Painting by William Allan

The Battle of Waterloo is a painting of 1843 by the British artist William Allan.

==History and description==
It depicts a panoramic view of the Battle of Waterloo at the climatic moment of the fighting. An attack of the massed ranks of the imperial Guard led in person by Marshal Ney launched towards the Allied infantry on the ridge under the overall command of the Duke of Wellington, is being assaulted by Maitland's Brigade of Guards and another brigade under Frederick Adam. Wellington is shown with his staff by a Royal Artillery battery, ordering a general advance of the Allied Army.
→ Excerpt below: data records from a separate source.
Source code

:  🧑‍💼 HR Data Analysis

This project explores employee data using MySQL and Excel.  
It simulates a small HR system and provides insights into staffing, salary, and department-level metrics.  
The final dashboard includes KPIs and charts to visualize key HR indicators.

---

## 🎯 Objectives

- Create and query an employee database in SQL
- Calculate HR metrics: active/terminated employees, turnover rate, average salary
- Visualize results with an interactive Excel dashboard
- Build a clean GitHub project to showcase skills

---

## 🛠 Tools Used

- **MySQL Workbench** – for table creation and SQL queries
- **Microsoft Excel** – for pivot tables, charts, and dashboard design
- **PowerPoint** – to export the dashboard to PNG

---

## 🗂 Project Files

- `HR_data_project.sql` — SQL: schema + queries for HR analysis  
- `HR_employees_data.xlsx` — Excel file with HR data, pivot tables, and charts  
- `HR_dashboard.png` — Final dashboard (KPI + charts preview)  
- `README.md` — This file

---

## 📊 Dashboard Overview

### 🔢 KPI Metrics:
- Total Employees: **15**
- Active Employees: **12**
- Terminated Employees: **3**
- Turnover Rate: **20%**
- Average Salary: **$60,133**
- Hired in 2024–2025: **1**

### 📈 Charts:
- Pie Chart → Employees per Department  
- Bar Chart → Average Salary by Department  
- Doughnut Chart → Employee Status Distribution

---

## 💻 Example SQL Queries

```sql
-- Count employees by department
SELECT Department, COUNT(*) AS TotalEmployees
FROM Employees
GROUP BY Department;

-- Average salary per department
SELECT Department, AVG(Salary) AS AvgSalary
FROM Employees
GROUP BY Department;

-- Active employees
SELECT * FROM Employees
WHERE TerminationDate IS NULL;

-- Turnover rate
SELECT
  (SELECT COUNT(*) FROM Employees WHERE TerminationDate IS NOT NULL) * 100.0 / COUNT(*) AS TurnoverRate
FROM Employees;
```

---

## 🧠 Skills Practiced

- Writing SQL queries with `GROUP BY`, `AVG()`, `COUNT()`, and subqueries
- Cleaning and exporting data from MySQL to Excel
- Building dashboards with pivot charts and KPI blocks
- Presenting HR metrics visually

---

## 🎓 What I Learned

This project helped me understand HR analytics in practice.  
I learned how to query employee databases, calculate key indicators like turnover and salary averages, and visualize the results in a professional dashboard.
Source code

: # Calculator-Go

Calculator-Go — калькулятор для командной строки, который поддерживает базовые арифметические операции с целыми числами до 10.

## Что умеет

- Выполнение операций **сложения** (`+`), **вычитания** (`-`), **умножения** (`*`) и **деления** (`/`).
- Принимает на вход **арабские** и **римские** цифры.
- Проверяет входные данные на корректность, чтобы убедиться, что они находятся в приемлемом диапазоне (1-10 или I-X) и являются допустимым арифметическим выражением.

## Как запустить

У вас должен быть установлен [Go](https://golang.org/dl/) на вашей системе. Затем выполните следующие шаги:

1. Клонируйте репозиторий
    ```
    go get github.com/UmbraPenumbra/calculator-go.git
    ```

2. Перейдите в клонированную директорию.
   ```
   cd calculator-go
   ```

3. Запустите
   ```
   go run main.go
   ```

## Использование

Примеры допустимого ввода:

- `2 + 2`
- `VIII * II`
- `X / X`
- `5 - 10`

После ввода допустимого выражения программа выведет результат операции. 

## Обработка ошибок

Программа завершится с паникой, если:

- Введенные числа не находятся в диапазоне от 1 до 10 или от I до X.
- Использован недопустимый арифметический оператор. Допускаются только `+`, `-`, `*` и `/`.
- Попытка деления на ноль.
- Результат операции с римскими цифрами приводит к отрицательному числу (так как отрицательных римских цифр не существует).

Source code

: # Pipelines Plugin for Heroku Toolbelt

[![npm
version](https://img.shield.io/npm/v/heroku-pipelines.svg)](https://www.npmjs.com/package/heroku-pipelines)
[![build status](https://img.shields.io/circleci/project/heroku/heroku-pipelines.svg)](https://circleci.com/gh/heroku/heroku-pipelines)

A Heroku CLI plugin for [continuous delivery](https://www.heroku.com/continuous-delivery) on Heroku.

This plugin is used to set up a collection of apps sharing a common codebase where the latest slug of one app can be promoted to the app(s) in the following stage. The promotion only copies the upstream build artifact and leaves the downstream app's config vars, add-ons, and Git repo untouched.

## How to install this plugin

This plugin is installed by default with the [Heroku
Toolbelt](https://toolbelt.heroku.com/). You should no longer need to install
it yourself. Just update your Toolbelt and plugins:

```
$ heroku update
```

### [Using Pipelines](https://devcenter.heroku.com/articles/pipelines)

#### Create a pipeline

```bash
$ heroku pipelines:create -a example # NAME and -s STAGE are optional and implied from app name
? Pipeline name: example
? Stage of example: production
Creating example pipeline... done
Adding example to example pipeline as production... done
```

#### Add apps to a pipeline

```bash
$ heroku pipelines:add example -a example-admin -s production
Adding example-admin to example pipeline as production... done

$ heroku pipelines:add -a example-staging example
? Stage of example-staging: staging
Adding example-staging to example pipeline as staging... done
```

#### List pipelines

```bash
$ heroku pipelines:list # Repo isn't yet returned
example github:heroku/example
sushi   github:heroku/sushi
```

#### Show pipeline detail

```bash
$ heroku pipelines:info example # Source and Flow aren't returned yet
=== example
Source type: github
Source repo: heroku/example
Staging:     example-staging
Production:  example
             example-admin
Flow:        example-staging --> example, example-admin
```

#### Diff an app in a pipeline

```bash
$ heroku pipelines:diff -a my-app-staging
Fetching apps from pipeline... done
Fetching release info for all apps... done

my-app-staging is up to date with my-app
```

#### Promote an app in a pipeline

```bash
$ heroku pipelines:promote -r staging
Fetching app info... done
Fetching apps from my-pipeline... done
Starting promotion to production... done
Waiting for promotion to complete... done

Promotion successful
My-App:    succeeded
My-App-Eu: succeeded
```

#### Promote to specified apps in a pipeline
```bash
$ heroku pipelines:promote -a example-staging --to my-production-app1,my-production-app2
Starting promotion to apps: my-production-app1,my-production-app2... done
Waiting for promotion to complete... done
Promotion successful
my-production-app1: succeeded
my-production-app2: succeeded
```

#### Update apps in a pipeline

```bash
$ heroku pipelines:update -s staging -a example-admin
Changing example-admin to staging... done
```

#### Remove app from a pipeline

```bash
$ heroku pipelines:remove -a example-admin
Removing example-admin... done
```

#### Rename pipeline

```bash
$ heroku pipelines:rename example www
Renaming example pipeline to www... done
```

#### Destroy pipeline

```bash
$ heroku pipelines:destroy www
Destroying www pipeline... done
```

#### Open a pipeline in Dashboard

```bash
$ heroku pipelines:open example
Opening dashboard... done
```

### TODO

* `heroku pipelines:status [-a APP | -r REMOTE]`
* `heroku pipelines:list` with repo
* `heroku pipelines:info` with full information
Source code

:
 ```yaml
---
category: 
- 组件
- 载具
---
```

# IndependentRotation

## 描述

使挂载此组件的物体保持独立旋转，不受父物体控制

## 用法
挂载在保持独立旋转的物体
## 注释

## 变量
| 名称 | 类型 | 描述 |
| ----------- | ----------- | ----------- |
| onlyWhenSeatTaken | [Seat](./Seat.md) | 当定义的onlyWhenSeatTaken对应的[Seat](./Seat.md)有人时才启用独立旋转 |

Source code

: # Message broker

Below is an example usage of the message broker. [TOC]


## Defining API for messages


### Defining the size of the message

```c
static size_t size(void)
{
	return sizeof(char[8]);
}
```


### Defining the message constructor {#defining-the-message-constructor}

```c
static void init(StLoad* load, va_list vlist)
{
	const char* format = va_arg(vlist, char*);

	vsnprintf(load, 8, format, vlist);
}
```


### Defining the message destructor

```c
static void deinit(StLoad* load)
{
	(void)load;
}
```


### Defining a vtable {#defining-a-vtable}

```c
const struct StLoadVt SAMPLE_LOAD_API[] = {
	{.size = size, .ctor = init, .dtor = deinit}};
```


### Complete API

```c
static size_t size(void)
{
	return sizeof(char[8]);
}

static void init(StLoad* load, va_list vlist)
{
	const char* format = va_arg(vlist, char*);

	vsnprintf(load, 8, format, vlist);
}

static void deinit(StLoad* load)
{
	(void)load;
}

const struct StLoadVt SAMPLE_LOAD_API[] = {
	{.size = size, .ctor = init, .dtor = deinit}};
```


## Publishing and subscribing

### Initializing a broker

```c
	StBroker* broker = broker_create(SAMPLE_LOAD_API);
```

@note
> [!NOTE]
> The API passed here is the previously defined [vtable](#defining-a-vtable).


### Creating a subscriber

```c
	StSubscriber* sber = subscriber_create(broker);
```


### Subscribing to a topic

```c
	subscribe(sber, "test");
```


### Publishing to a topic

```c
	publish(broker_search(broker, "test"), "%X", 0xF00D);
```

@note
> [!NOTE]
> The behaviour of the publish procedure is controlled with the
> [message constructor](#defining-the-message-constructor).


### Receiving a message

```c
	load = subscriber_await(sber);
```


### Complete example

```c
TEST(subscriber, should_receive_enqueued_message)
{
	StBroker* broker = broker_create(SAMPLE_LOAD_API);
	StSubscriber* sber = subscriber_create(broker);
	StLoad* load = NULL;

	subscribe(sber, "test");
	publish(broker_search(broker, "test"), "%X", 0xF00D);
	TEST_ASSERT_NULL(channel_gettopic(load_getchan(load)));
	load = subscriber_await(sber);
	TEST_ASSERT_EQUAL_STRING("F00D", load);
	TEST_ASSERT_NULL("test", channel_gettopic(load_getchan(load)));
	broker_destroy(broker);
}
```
Allan had travelled extensively producing genre scenes from Russia and the Ottoman Empire, before building his reputation on history paintings, particularly scenes of Scottish history.
The painting was displayed at the Royal Academy Exhibition of 1843 at the National Gallery in London. The picture was purchased by the Duke of Wellington for his London residence Apsley House, where it remains today.

==Bibliography==
- Carlisle, Janice. Picturing Reform in Victorian Britain. Cambridge University Press, 2012.
- Clarke, Deborah & Remington, Vanessa. Scottish Artists 1750–1900: From Caledonia to the Continent. Royal Collection Trust, 2015.
- Jervis, Simon & Tomlin, Maurice. Apsley House, Wellington Museum. Victoria and Albert Museum, 1997.
- Muir, Rory. Wellington: Waterloo and the Fortunes of Peace 1814–1852. Yale University Press, 2015.